(Stored data)
--- --- ---

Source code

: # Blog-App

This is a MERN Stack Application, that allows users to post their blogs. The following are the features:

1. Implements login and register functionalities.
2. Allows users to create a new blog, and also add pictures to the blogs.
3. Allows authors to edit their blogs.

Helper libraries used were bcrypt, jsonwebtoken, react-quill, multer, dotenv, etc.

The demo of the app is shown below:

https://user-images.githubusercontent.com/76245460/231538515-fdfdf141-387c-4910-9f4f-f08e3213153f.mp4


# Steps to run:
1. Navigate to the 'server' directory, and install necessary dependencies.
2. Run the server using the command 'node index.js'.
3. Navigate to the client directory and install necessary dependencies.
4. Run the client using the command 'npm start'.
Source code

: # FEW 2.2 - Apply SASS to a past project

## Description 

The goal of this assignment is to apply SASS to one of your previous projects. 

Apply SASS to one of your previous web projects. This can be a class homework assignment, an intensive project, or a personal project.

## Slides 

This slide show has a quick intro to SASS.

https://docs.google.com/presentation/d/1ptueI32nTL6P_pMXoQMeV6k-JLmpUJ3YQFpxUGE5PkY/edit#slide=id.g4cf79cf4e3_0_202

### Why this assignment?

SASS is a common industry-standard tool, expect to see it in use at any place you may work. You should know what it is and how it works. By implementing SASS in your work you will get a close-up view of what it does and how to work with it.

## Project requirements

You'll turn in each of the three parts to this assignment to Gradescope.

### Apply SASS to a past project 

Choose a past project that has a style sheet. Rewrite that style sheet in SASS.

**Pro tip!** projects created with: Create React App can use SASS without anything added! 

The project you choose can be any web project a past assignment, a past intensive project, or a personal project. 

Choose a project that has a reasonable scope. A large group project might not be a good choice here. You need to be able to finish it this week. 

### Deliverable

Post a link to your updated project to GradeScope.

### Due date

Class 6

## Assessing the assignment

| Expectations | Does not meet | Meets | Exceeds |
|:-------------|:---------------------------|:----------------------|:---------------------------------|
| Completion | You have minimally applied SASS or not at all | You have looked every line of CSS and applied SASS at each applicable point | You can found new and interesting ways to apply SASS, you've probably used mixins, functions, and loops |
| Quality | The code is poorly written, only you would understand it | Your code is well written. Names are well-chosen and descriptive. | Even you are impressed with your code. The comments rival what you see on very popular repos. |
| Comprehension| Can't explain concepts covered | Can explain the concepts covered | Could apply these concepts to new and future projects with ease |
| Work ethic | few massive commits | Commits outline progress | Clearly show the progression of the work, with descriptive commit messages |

--- --- ---

Problem to solve ::
Send back an exact copy of only the lines from the line with "This slide show has a quick intro to SASS." up to and including the line with "### Why this assignment?" in the data above.

Answer ::
This slide show has a quick intro to SASS.

https://docs.google.com/presentation/d/1ptueI32nTL6P_pMXoQMeV6k-JLmpUJ3YQFpxUGE5PkY/edit#slide=id.g4cf79cf4e3_0_202

### Why this assignment?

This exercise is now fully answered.